*GIVEN INFORMATION:*

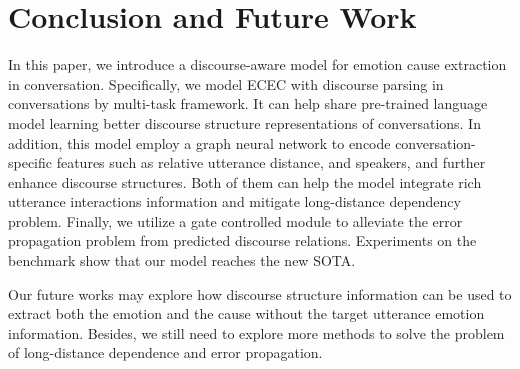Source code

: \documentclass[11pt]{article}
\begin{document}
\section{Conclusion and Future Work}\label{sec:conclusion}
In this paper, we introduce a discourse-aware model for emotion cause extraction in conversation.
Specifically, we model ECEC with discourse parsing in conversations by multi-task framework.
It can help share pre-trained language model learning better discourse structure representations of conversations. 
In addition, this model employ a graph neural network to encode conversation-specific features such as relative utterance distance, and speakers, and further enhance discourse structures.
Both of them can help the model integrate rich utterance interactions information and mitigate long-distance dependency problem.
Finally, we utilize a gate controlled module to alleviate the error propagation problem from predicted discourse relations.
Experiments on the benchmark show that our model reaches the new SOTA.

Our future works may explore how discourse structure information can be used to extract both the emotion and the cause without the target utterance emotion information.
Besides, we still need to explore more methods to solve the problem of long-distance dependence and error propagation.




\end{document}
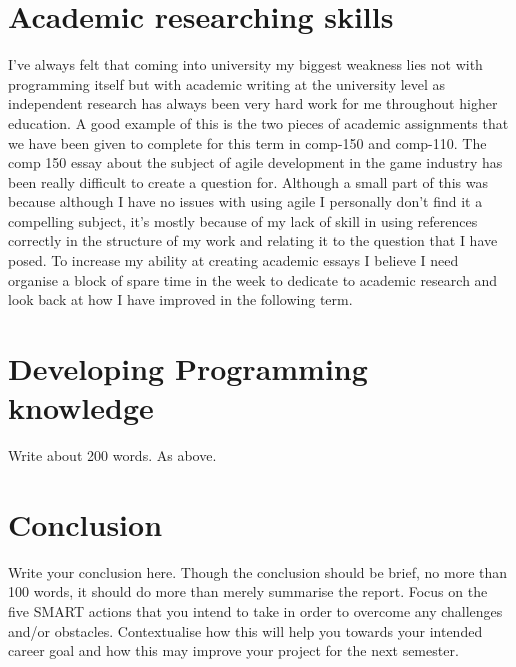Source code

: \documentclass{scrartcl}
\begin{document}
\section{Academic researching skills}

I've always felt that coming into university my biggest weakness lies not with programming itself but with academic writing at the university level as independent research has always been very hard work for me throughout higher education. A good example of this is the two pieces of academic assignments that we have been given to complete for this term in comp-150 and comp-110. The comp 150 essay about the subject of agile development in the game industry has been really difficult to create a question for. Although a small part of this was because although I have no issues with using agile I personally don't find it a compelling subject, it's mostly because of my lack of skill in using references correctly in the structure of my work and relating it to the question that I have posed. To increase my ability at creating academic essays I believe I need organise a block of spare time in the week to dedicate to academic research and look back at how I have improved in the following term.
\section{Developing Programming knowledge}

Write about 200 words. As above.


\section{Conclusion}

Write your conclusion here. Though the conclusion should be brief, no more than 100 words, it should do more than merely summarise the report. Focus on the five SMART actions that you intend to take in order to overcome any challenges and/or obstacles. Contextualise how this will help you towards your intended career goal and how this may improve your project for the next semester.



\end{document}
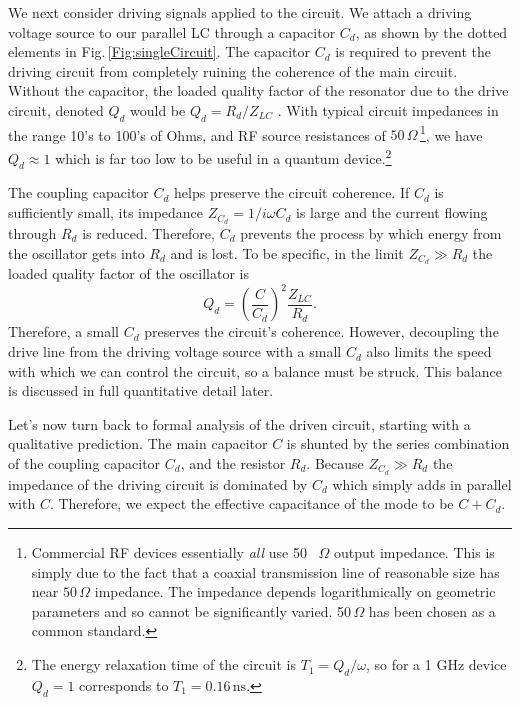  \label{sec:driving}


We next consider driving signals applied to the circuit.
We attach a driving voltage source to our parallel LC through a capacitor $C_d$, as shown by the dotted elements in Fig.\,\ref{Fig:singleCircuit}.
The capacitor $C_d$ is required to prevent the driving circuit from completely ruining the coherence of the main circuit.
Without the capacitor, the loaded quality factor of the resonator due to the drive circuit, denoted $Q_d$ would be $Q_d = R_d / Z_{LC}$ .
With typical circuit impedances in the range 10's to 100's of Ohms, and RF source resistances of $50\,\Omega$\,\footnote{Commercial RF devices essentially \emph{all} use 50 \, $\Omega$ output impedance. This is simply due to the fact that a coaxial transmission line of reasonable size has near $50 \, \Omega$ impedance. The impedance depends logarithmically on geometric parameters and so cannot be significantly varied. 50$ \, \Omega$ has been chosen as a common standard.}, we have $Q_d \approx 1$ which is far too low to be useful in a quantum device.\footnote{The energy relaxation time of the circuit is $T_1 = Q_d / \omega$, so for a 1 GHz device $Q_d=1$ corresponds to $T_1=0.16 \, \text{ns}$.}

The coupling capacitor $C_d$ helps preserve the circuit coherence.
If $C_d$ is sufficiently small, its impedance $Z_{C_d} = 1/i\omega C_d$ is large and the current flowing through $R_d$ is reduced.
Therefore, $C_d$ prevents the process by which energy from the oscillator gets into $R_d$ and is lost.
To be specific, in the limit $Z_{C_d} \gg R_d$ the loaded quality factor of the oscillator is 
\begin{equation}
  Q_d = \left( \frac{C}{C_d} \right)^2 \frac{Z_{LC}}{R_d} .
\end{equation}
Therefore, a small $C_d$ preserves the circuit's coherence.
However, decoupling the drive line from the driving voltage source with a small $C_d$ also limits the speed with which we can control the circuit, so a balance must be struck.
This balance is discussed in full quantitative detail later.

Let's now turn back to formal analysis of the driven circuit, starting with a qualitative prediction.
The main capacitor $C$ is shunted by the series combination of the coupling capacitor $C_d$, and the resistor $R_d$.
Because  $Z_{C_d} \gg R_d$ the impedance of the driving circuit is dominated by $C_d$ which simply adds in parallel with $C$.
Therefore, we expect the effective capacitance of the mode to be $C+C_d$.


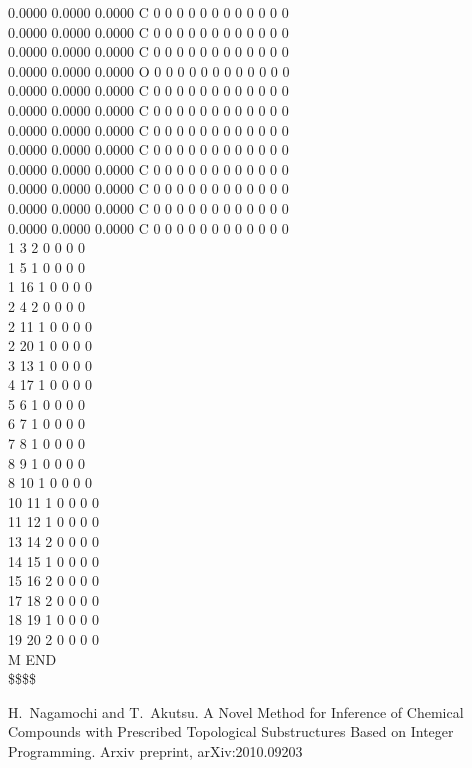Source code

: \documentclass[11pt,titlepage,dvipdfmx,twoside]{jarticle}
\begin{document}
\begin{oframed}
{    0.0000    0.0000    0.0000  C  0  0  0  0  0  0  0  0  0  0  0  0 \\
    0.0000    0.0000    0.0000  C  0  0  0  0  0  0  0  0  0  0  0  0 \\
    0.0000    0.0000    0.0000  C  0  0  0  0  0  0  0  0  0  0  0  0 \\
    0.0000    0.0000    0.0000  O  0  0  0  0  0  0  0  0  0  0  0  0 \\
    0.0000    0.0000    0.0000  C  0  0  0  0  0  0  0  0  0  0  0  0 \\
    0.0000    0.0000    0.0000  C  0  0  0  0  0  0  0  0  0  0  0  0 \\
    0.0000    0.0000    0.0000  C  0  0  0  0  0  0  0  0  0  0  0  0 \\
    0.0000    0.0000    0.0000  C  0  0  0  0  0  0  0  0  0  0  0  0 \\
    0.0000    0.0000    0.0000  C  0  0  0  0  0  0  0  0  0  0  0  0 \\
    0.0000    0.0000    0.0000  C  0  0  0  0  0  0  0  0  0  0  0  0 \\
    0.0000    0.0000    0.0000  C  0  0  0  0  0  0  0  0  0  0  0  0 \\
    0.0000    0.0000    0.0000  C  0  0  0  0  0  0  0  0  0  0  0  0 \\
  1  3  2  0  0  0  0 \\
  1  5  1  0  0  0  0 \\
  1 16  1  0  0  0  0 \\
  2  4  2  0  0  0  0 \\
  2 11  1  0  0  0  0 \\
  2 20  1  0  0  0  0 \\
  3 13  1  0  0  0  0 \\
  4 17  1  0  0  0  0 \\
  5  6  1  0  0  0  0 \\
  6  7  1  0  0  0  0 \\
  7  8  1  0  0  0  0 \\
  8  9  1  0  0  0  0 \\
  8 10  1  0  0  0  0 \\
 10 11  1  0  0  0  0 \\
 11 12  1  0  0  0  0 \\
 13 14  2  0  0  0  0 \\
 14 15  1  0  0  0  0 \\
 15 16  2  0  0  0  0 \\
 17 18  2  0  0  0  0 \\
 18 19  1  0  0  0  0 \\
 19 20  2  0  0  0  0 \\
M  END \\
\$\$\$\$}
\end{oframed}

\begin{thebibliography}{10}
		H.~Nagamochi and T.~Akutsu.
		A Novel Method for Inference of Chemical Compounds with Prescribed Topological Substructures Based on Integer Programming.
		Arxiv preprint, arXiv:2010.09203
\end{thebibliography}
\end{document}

*WORK TASK:*
Restate each line from the start of the listing through the line bearing "In addition, this" word for word. Drop the pictures.

*OUTPUT FOR THIS EXERCISE:*
Source code

: \documentclass[11pt]{article}
\begin{document}
\section{Conclusion and Future Work}\label{sec:conclusion}
In this paper, we introduce a discourse-aware model for emotion cause extraction in conversation.
Specifically, we model ECEC with discourse parsing in conversations by multi-task framework.
It can help share pre-trained language model learning better discourse structure representations of conversations. 
In addition, this model employ a graph neural network to encode conversation-specific features such as relative utterance distance, and speakers, and further enhance discourse structures.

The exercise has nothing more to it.